Silent Killer? Dubious bug in fastai.tabular

jaxondk · November 12, 2020, 8:56pm

Hello friends!

At work, I’m doing a fair amount of things with tabular data and I’m using fastai. Unfortunately, I’m tied to fastai v1 and cannot at this time upgrade to fastai v2. Because of this, I’m putting this on the forums instead of making it an issue.

I’ve just discovered a behavior I was not expecting that has major consequences for me, and could for others. This may be old news but I haven’t found anything about it on the forums / google, so I wanted to document it here in case it’s helpful to others. I’ll give my context for discovering the behavior first, and then the unexpected behavior.

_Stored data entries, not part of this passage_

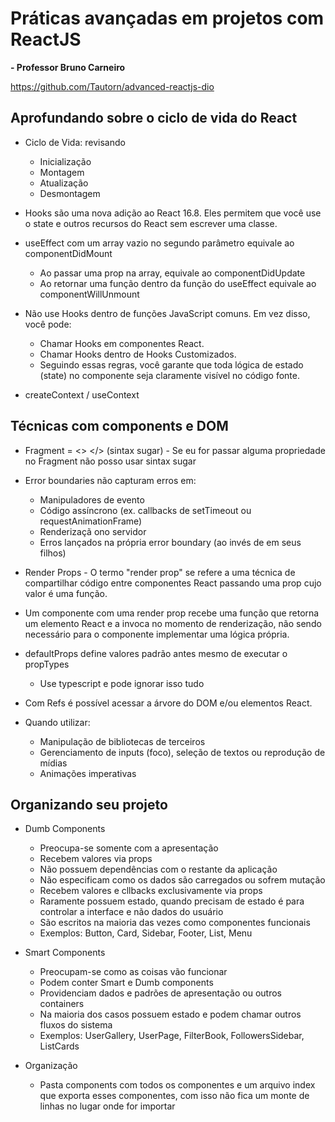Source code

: # Práticas avançadas em projetos com ReactJS
**- Professor Bruno Carneiro**

https://github.com/Tautorn/advanced-reactjs-dio

## Aprofundando sobre o ciclo de vida do React

- Ciclo de Vida: revisando
  - Inicialização
  - Montagem
  - Atualização
  - Desmontagem

- Hooks são uma nova adição ao React 16.8. Eles permitem que você use o state e outros recursos do React sem escrever uma classe.

- useEffect com um array vazio no segundo parâmetro equivale ao componentDidMount
  - Ao passar uma prop na array, equivale ao componentDidUpdate
  - Ao retornar uma função dentro da função do useEffect equivale ao componentWillUnmount

- Não use Hooks dentro de funções JavaScript comuns. Em vez disso, você pode:
  - Chamar Hooks em componentes React.
  - Chamar Hooks dentro de Hooks Customizados.
  - Seguindo essas regras, você garante que toda lógica de estado (state) no componente seja claramente visível no código fonte.

- createContext / useContext

## Técnicas com components e DOM

- Fragment = <> </> (sintax sugar) - Se eu for passar alguma propriedade no Fragment não posso usar sintax sugar

- Error boundaries não capturam erros em:
  - Manipuladores de evento
  - Código assíncrono (ex. callbacks de setTimeout ou requestAnimationFrame)
  - Renderizaçã ono servidor
  - Erros lançados na própria error boundary (ao invés de em seus filhos)

- Render Props - O termo "render prop" se refere a uma técnica de compartilhar código entre componentes React passando uma prop cujo valor é uma função.
- Um componente com uma render prop recebe uma função que retorna um elemento React e a invoca no momento de renderização, não sendo necessário para o componente implementar uma lógica própria.

- defaultProps define valores padrão antes mesmo de executar o propTypes
  - Use typescript e pode ignorar isso tudo

- Com Refs é possível acessar a árvore do DOM e/ou elementos React.
- Quando utilizar:
  - Manipulação de bibliotecas de terceiros
  - Gerenciamento de inputs (foco), seleção de textos ou reprodução de mídias
  - Animações imperativas

## Organizando seu projeto

- Dumb Components
  - Preocupa-se somente com a apresentação
  - Recebem valores via props
  - Não possuem dependências com o restante da aplicação
  - Não especificam como os dados são carregados ou sofrem mutação
  - Recebem valores e cllbacks exclusivamente via props
  - Raramente possuem estado, quando precisam de estado é para controlar a interface e não dados do usuário
  - São escritos na maioria das vezes como componentes funcionais
  - Exemplos: Button, Card, Sidebar, Footer, List, Menu

- Smart Components
  - Preocupam-se como as coisas vão funcionar
  - Podem conter Smart e Dumb components
  - Providenciam dados e padrões de apresentação ou outros containers
  - Na maioria dos casos possuem estado e podem chamar outros fluxos do sistema
  - Exemplos: UserGallery, UserPage, FilterBook, FollowersSidebar, ListCards

- Organização
  - Pasta components com todos os componentes e um arquivo index que exporta esses componentes, com isso não fica um monte de linhas no lugar onde for importar
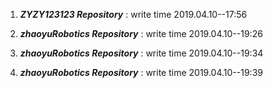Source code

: 
1. ***ZYZY123123 Repository*** :          write time 2019.04.10--17:56

2. ***zhaoyuRobotics Repository*** :      write time 2019.04.10--19:26

4. ***zhaoyuRobotics Repository*** :      write time 2019.04.10--19:34

5. ***zhaoyuRobotics Repository*** :      write time 2019.04.10--19:39
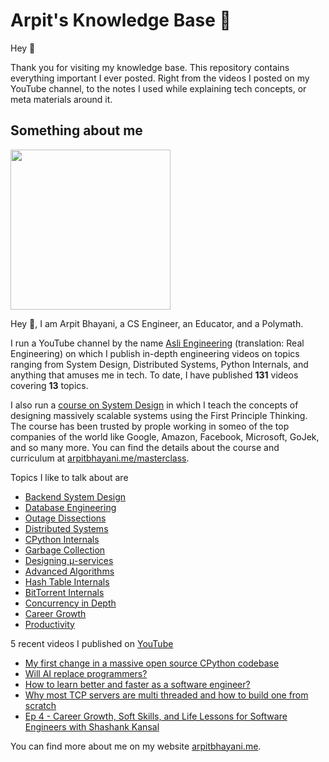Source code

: # Arpit's Knowledge Base 🧠

Hey 🙌‍

Thank you for visiting my knowledge base. This repository contains everything important I ever posted. Right from the videos I posted on my YouTube channel, to the notes I used while explaining tech concepts, or meta materials around it.

## Something about me

<img width="256px" src="https://edge.arpitbhayani.me/img/arpit.jpg" />

Hey 🙌‍, I am Arpit Bhayani, a CS Engineer, an Educator, and a Polymath.

I run a YouTube channel by the name [Asli Engineering](asliengineering.com) (translation: Real Engineering) on which I publish in-depth engineering videos on topics ranging from System Design,
Distributed Systems, Python Internals, and anything that amuses me in tech. To date, I have published **131** videos covering **13** topics.

I also run a [course on System Design](https://arpitbhayani.me/masterclass) in which I teach the concepts of designing massively scalable systems using the First Principle Thinking. The course has been trusted by prople working in someo of the top companies of the world like Google, Amazon, Facebook, Microsoft, GoJek, and so many more. You can find the details about the course and curriculum at [arpitbhayani.me/masterclass](https://arpitbhayani.me/masterclass).

Topics I like to talk about are

 - [Backend System Design](https://arpitbhayani.me/system-design)
 - [Database Engineering](https://arpitbhayani.me/database-engineering)
 - [Outage Dissections](https://arpitbhayani.me/outage-dissections)
 - [Distributed Systems](https://arpitbhayani.me/distributed-systems)
 - [CPython Internals](https://arpitbhayani.me/python-internals)
 - [Garbage Collection](https://arpitbhayani.me/garbage-collection)
 - [Designing μ-services](https://arpitbhayani.me/microservices)
 - [Advanced Algorithms](https://arpitbhayani.me/advanced-algorithms)
 - [Hash Table Internals](https://arpitbhayani.me/hash-table-internals)
 - [BitTorrent Internals](https://arpitbhayani.me/bittorrent-internals)
 - [Concurrency in Depth](https://arpitbhayani.me/concurrency)
 - [Career Growth](https://arpitbhayani.me/career)
 - [Productivity](https://arpitbhayani.me/productivity)

5 recent videos I published on [YouTube](https://www.youtube.com/c/ArpitBhayani)

 - [My first change in a massive open source CPython codebase](https://youtube.com/watch?v=UmF57P7TerI)
 - [Will AI replace programmers?](https://youtube.com/watch?v=ejMrCESahz8)
 - [How to learn better and faster as a software engineer?](https://youtube.com/watch?v=Je5WBk91Wlc)
 - [Why most TCP servers are multi threaded and how to build one from scratch](https://youtube.com/watch?v=f9gUFy-9uCM)
 - [Ep 4 - Career Growth, Soft Skills, and Life Lessons for Software Engineers with Shashank Kansal](https://youtube.com/watch?v=jU-4FKh0NXI)

You can find more about me on my website [arpitbhayani.me](arpitbhayani.me).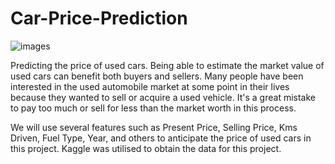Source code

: # Car-Price-Prediction

![images](https://user-images.githubusercontent.com/67580321/172539446-8b6c8379-da00-4906-977f-76f42e3574ff.jpg)


Predicting the price of used cars.
Being able to estimate the market value of used cars can benefit both buyers and sellers.
Many people have been interested in the used automobile market at some point in their lives because they wanted to sell or acquire a used vehicle. It's a great mistake to pay too much or sell for less than the market worth in this process.


We will use several features such as Present Price, Selling Price, Kms Driven, Fuel Type, Year, and others to anticipate the price of used cars in this project. Kaggle was utilised to obtain the data for this project.
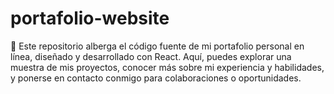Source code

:# portafolio-website
📁 Este repositorio alberga el código fuente de mi portafolio personal en línea, diseñado y desarrollado con React. Aquí, puedes explorar una muestra de mis proyectos, conocer más sobre mi experiencia y habilidades, y ponerse en contacto conmigo para colaboraciones o oportunidades.
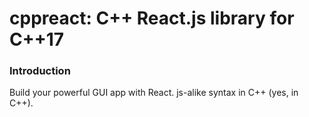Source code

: <h1>cppreact: C++ React.js library for C++17</h1>

### Introduction

Build your powerful GUI app with React. js-alike syntax in C++ (yes, in C++).
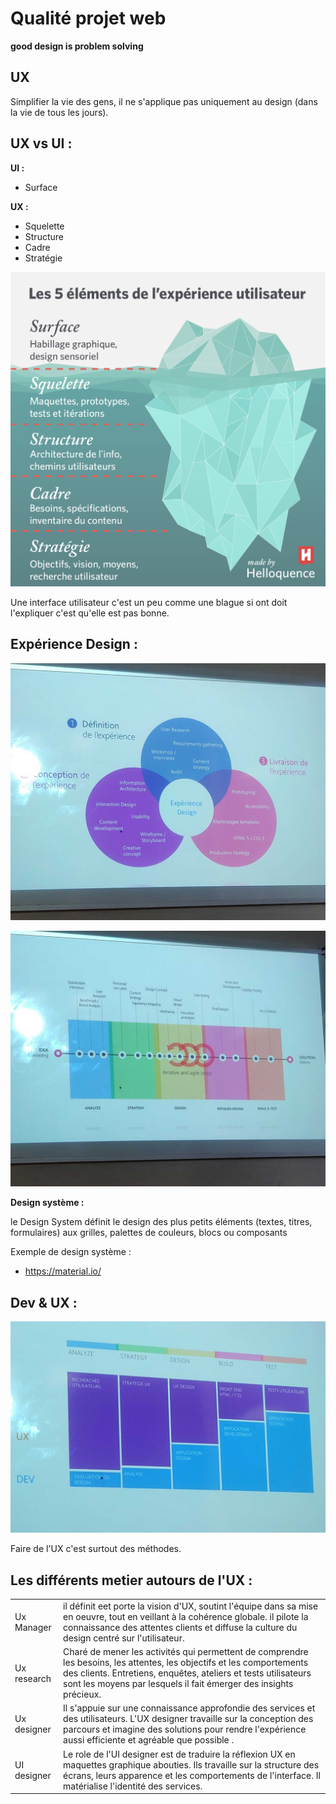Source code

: # Qualité projet web

**good design is problem solving**

## UX
Simplifier la vie des gens, il ne s'applique pas uniquement au design (dans la vie de tous les jours).

## UX vs UI :
**UI :**
- Surface 

**UX :**
- Squelette 
- Structure
- Cadre
- Stratégie

![alt text](img/UX.png "exp utilisateur")

Une interface utilisateur c'est un peu comme une blague si ont doit l'expliquer c'est qu'elle est pas bonne.

## Expérience Design :

![alt text](img/exp_design.png "exp design")

![alt text](img/exp_design2.png "exp design2")


**Design système :**

le Design System définit le design des plus petits éléments (textes, titres, formulaires) aux grilles, palettes de couleurs, blocs ou composants

Exemple de design système : 
- https://material.io/

## Dev & UX : 
![alt text](img/dev&UX.png "dev & UX")


Faire de l'UX c'est surtout des méthodes.

## Les différents metier autours de l'UX : 

|||
|---|---|
|Ux Manager|il définit eet porte la vision d'UX, soutint l'équipe dans sa mise en oeuvre, tout en veillant à la cohérence globale. il pilote la connaissance des attentes clients et diffuse la culture du design centré sur l'utilisateur.|
|Ux research|Charé de mener les activités qui permettent de comprendre les besoins, les attentes, les objectifs et les comportements des clients. Entretiens, enquêtes, ateliers et tests utilisateurs sont les moyens par lesquels il fait émerger des insights précieux.|​​
|Ux designer|Il s'appuie sur une connaissance approfondie des services et des utilisateurs. L'UX designer travaille sur la conception des parcours et imagine des solutions pour rendre l'expérience aussi efficiente et agréable que possible .|
|UI designer|Le role de l'UI designer est de traduire la réflexion UX en maquettes graphique abouties. Ils travaille sur la structure des écrans, leurs apparence et les comportements de l'interface. Il matérialise l'identité des services.|
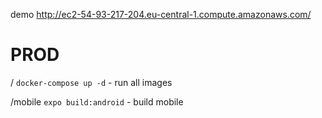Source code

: demo http://ec2-54-93-217-204.eu-central-1.compute.amazonaws.com/

# PROD
/ `docker-compose up -d` - run all images

/mobile `expo build:android` - build mobile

Typically, I don’t ever extract the pytorch model from the learner. However, fastai cannot do everything and at times we need to extract the pytorch models (such as when using 3rd party packages that expect pytorch models and not fastai learners). This is the case for the model interpretability package “shap”, which accepts a trained pytorch model as a parameter and uses it to make predictions and generate explanations based on features.

I’ve discovered that TabularDataBunch.from_df has an undocumented and unexpected (for me at least) behavior - it silently changes the order of the features you pass in from df.columns to some unknown ordering based off of the set operations it performs. First couple lines of the function:

cat_names = ifnone(cat_names, []).copy()
cont_names = ifnone(cont_names, list(set(df)-set(cat_names)-set(dep_var)))

These lines result in the ordering of features to be shuffled, even if you have no categorical features. I am using no categorical features, and so I expected my continuous features to be in the same order as df.columns but it’s not. And to make this behavior even harder to detect, the databunch’s inner_df does not show this reordering, only the show_batch function does, so I did not realize this. This means that when I try predicting on data (in the same ordering as df.columns) using the extracted pytorch models, no bugs occur but the predictions we see are actually completely bogus, since the model was trained on the features coming into it in a different order.

So, if you ever manually call learner.model.forward on data in your df, beware! You need to be sure you re-order your feature columns into the random ordering you see when calling learner.data.show_batch(). An easy fix if you haven’t already spent a lot of time training your models is to just manually pass cont_names to from_df so it doesn’t try to figure them out for you.

I would expect the order of columns to be preserved when possible, or at least something about this in the documentation. Since this is fastaiv1 I wasn’t sure if I should submit an issue or just post about it on the forums. And I could just be way off and this isn’t actually an issue or it’s very rare, and I have just been very dense/unlucky

LMK if you’ve run into problems with this! And also lmk if this should be submitted as an issue

PS
One other odd quirk of the two lines of code I included is that they actually do not remove the dep var from cont_names. I think this doesn’t matter because later

src = src.label_from_df(cols=dep_var) if classes is None else src.label_from_df(cols=dep_var, classes=classes)

gets called.